▶ **PROBLEM REQUIREMENTS**
Comb through the entries for "branch" and pull out each line that holds it.

▶ **EXERCISE MATERIALS**
══════
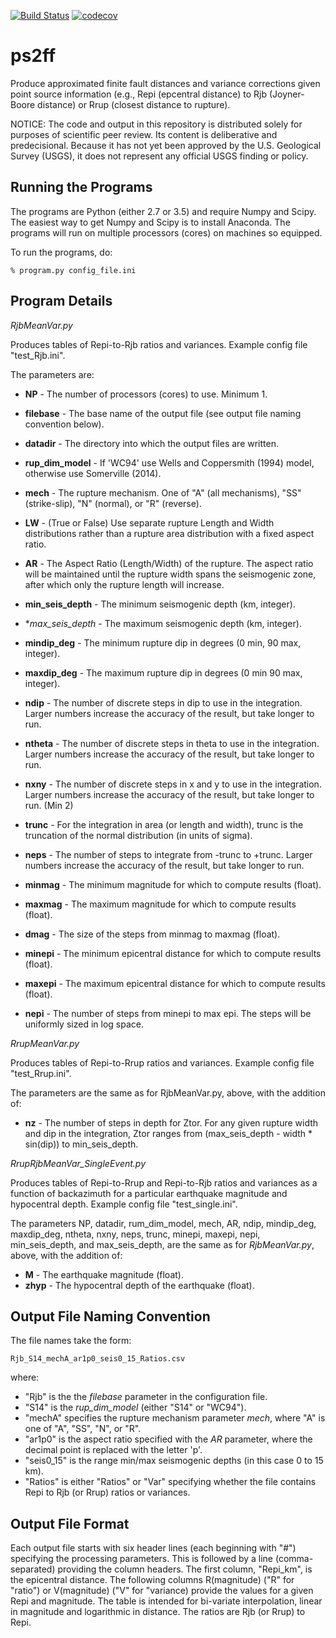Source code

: [![Build Status](https://travis-ci.org/usgs/ps2ff.svg?branch=master)](https://travis-ci.org/usgs/ps2ff)
[![codecov](https://codecov.io/gh/usgs/ps2ff/branch/master/graph/badge.svg)](https://codecov.io/gh/usgs/ps2ff)


# ps2ff
Produce approximated finite fault distances and variance corrections given point source 
information (e.g., Repi (epcentral distance) to Rjb (Joyner-Boore distance) or Rrup 
(closest distance to rupture).


NOTICE: The code and output in this repository is distributed solely for purposes of 
scientific peer review. Its content is deliberative and predecisional. Because it has 
not yet been approved by the U.S. Geological Survey (USGS), it does not represent any 
official USGS finding or policy.



Running the Programs
--------------------

The programs are Python (either 2.7 or 3.5) and require Numpy and Scipy. The easiest
way to get Numpy and Scipy is to install Anaconda. The programs will run on multiple
processors (cores) on machines so equipped.

To run the programs, do:

    % program.py config_file.ini

Program Details
---------------

*RjbMeanVar.py* 

Produces tables of Repi-to-Rjb ratios and variances. Example config
file "test_Rjb.ini". 

The parameters are:

 - **NP** - The number of processors (cores) to use. Minimum 1.

 - **filebase** - The base name of the output file (see output file naming convention below).

 - **datadir** - The directory into which the output files are written.

 - **rup_dim_model** - If 'WC94' use Wells and Coppersmith (1994) model, otherwise use Somerville
(2014).

 - **mech** - The rupture mechanism. One of "A" (all mechanisms), "SS" (strike-slip), "N" (normal), 
or "R" (reverse).

 - **LW** - (True or False) Use separate rupture Length and Width distributions rather than a 
rupture area distribution with a fixed aspect ratio.

 - **AR** - The Aspect Ratio (Length/Width) of the rupture. The aspect ratio will be maintained
until the rupture width spans the seismogenic zone, after which only the rupture 
length will increase.

 - **min_seis_depth** - The minimum seismogenic depth (km, integer).

 - **max_seis_depth* - The maximum seismogenic depth (km, integer).

 - **mindip_deg** - The minimum rupture dip in degrees (0 min, 90 max, integer).

 - **maxdip_deg** - The maximum rupture dip in degrees (0 min 90 max, integer).

 - **ndip** - The number of discrete steps in dip to use in the integration. Larger numbers
increase the accuracy of the result, but take longer to run.

 - **ntheta** - The number of discrete steps in theta to use in the integration. Larger numbers
increase the accuracy of the result, but take longer to run.

 - **nxny** - The number of discrete steps in x and y to use in the integration. Larger numbers
increase the accuracy of the result, but take longer to run. (Min 2)

 - **trunc** - For the integration in area (or length and width), trunc is the truncation
of the normal distribution (in units of sigma).

 - **neps** - The number of steps to integrate from -trunc to +trunc. Larger numbers
increase the accuracy of the result, but take longer to run.

 - **minmag** - The minimum magnitude for which to compute results (float).

 - **maxmag** - The maximum magnitude for which to compute results (float).

 - **dmag** - The size of the steps from minmag to maxmag (float).

 - **minepi** - The minimum epicentral distance for which to compute results (float).

 - **maxepi** - The maximum epicentral distance for which to compute results (float).

 - **nepi** - The number of steps from minepi to max epi. The steps will be uniformly sized
in log space.

*RrupMeanVar.py*

Produces tables of Repi-to-Rrup ratios and variances. Example config
file "test_Rrup.ini". 

The parameters are the same as for RjbMeanVar.py, above, with the
addition of:

 - **nz** - The number of steps in depth for Ztor. For any given rupture width and dip in the 
integration, Ztor ranges from (max_seis_depth - width * sin(dip)) to min_seis_depth.

*RrupRjbMeanVar_SingleEvent.py* 

Produces tables of Repi-to-Rrup and Repi-to-Rjb ratios and variances as a function of 
backazimuth for a particular earthquake magnitude and hypocentral depth. 
Example config file "test_single.ini". 

The parameters NP, datadir, rum_dim_model, mech, AR, ndip, mindip_deg, maxdip_deg, ntheta, 
nxny, neps, trunc, minepi, maxepi, nepi, min_seis_depth, and max_seis_depth, are the same 
as for *RjbMeanVar.py*, above, with the addition of:
 - **M** - The earthquake magnitude (float).
 - **zhyp** - The hypocentral depth of the earthquake (float).

Output File Naming Convention
------------------------------

The file names take the form:

    Rjb_S14_mechA_ar1p0_seis0_15_Ratios.csv

where:
 - "Rjb" is the the *filebase* parameter in the configuration file.
 - "S14" is the *rup_dim_model* (either "S14" or "WC94").
 - "mechA" specifies the rupture mechanism parameter *mech*, where "A" is one of "A", 
    "SS", "N", or "R".
 - "ar1p0" is the aspect ratio specified with the *AR* parameter, where the decimal point
    is replaced with the letter 'p'.
 - "seis0_15" is the range min/max seismogenic depths (in this case 0 to 15 km).
 - "Ratios" is either "Ratios" or "Var" specifying whether the file contains Repi to Rjb
    (or Rrup) ratios or variances.

Output File Format
------------------

Each output file starts with six header lines (each beginning with "#") specifying
the processing parameters. This is followed by a line (comma-separated) providing the
column headers. The first column, "Repi_km", is the epicentral distance. The following
columns R(magnitude) ("R" for "ratio") or V(magnitude) ("V" for "variance) provide the
values for a given Repi and magnitude. The table is intended for bi-variate interpolation,
linear in magnitude and logarithmic in distance.
The ratios are Rjb (or Rrup) to Repi.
══════
▶ **ANSWER TO THIS EXERCISE**
: [![Build Status](https://travis-ci.org/usgs/ps2ff.svg?branch=master)](https://travis-ci.org/usgs/ps2ff)
[![codecov](https://codecov.io/gh/usgs/ps2ff/branch/master/graph/badge.svg)](https://codecov.io/gh/usgs/ps2ff)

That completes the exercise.